## ACTIVITY
One exact copy of the listing, minus the images, is the required answer.

DATA UNDER STUDY below:

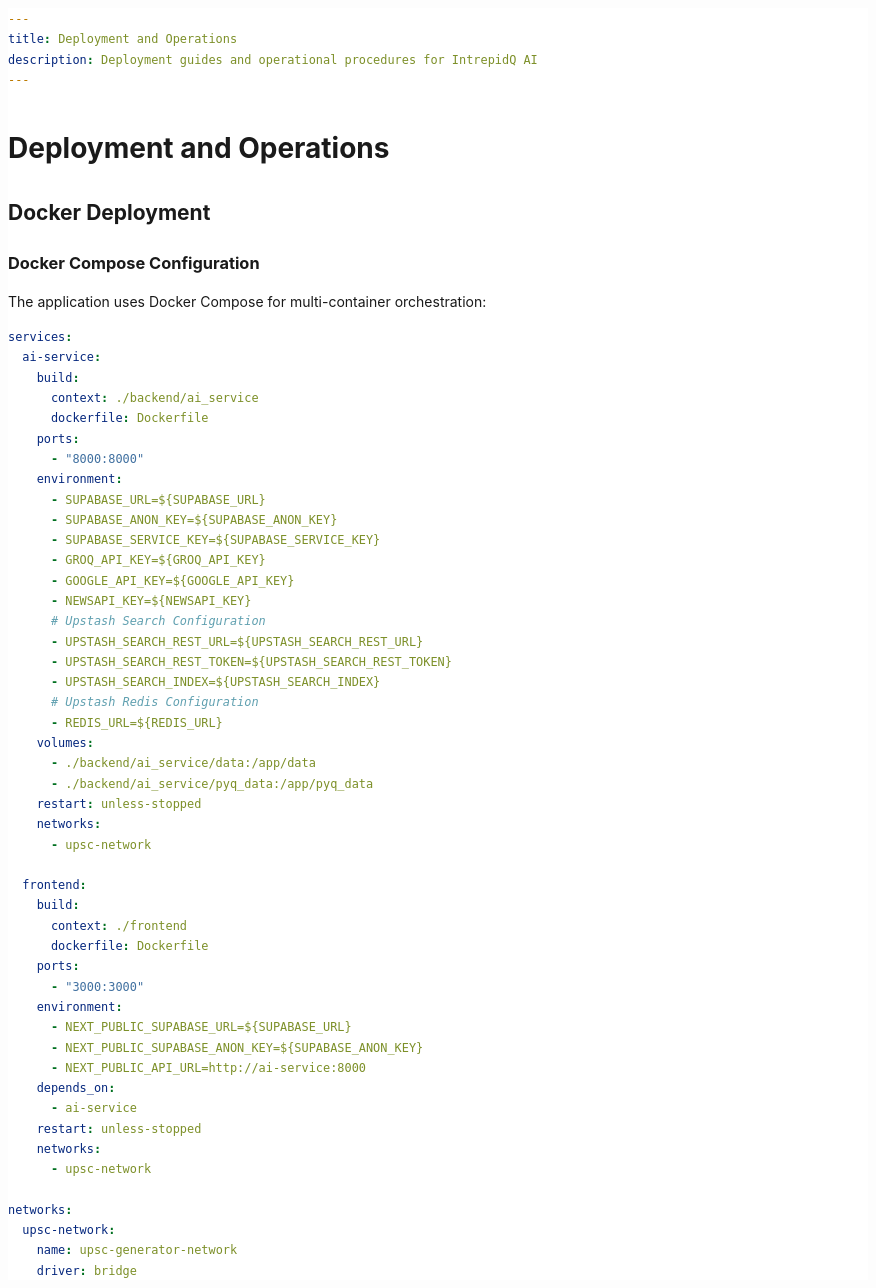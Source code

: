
 ```yaml
---
title: Deployment and Operations
description: Deployment guides and operational procedures for IntrepidQ AI
---
```


# Deployment and Operations

## Docker Deployment

### Docker Compose Configuration
The application uses Docker Compose for multi-container orchestration:

```yaml
services:
  ai-service:
    build: 
      context: ./backend/ai_service
      dockerfile: Dockerfile
    ports:
      - "8000:8000"
    environment:
      - SUPABASE_URL=${SUPABASE_URL}
      - SUPABASE_ANON_KEY=${SUPABASE_ANON_KEY}
      - SUPABASE_SERVICE_KEY=${SUPABASE_SERVICE_KEY}
      - GROQ_API_KEY=${GROQ_API_KEY}
      - GOOGLE_API_KEY=${GOOGLE_API_KEY}
      - NEWSAPI_KEY=${NEWSAPI_KEY}
      # Upstash Search Configuration
      - UPSTASH_SEARCH_REST_URL=${UPSTASH_SEARCH_REST_URL}
      - UPSTASH_SEARCH_REST_TOKEN=${UPSTASH_SEARCH_REST_TOKEN}
      - UPSTASH_SEARCH_INDEX=${UPSTASH_SEARCH_INDEX}
      # Upstash Redis Configuration
      - REDIS_URL=${REDIS_URL}
    volumes:
      - ./backend/ai_service/data:/app/data
      - ./backend/ai_service/pyq_data:/app/pyq_data
    restart: unless-stopped
    networks:
      - upsc-network

  frontend:
    build:
      context: ./frontend
      dockerfile: Dockerfile
    ports:
      - "3000:3000"
    environment:
      - NEXT_PUBLIC_SUPABASE_URL=${SUPABASE_URL}
      - NEXT_PUBLIC_SUPABASE_ANON_KEY=${SUPABASE_ANON_KEY}
      - NEXT_PUBLIC_API_URL=http://ai-service:8000
    depends_on:
      - ai-service
    restart: unless-stopped
    networks:
      - upsc-network

networks:
  upsc-network:
    name: upsc-generator-network
    driver: bridge
```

End of DATA UNDER STUDY.

## RESULT FOR THIS EXERCISE
Source code

:
 ```yaml
---
title: Deployment and Operations
description: Deployment guides and operational procedures for IntrepidQ AI
---
```


# Deployment and Operations

## Docker Deployment

### Docker Compose Configuration
The application uses Docker Compose for multi-container orchestration:

```yaml
services:
  ai-service:
    build: 
      context: ./backend/ai_service
      dockerfile: Dockerfile
    ports:
      - "8000:8000"
    environment:
      - SUPABASE_URL=${SUPABASE_URL}
      - SUPABASE_ANON_KEY=${SUPABASE_ANON_KEY}
      - SUPABASE_SERVICE_KEY=${SUPABASE_SERVICE_KEY}
      - GROQ_API_KEY=${GROQ_API_KEY}
      - GOOGLE_API_KEY=${GOOGLE_API_KEY}
      - NEWSAPI_KEY=${NEWSAPI_KEY}
      # Upstash Search Configuration
      - UPSTASH_SEARCH_REST_URL=${UPSTASH_SEARCH_REST_URL}
      - UPSTASH_SEARCH_REST_TOKEN=${UPSTASH_SEARCH_REST_TOKEN}
      - UPSTASH_SEARCH_INDEX=${UPSTASH_SEARCH_INDEX}
      # Upstash Redis Configuration
      - REDIS_URL=${REDIS_URL}
    volumes:
      - ./backend/ai_service/data:/app/data
      - ./backend/ai_service/pyq_data:/app/pyq_data
    restart: unless-stopped
    networks:
      - upsc-network

  frontend:
    build:
      context: ./frontend
      dockerfile: Dockerfile
    ports:
      - "3000:3000"
    environment:
      - NEXT_PUBLIC_SUPABASE_URL=${SUPABASE_URL}
      - NEXT_PUBLIC_SUPABASE_ANON_KEY=${SUPABASE_ANON_KEY}
      - NEXT_PUBLIC_API_URL=http://ai-service:8000
    depends_on:
      - ai-service
    restart: unless-stopped
    networks:
      - upsc-network

networks:
  upsc-network:
    name: upsc-generator-network
    driver: bridge
```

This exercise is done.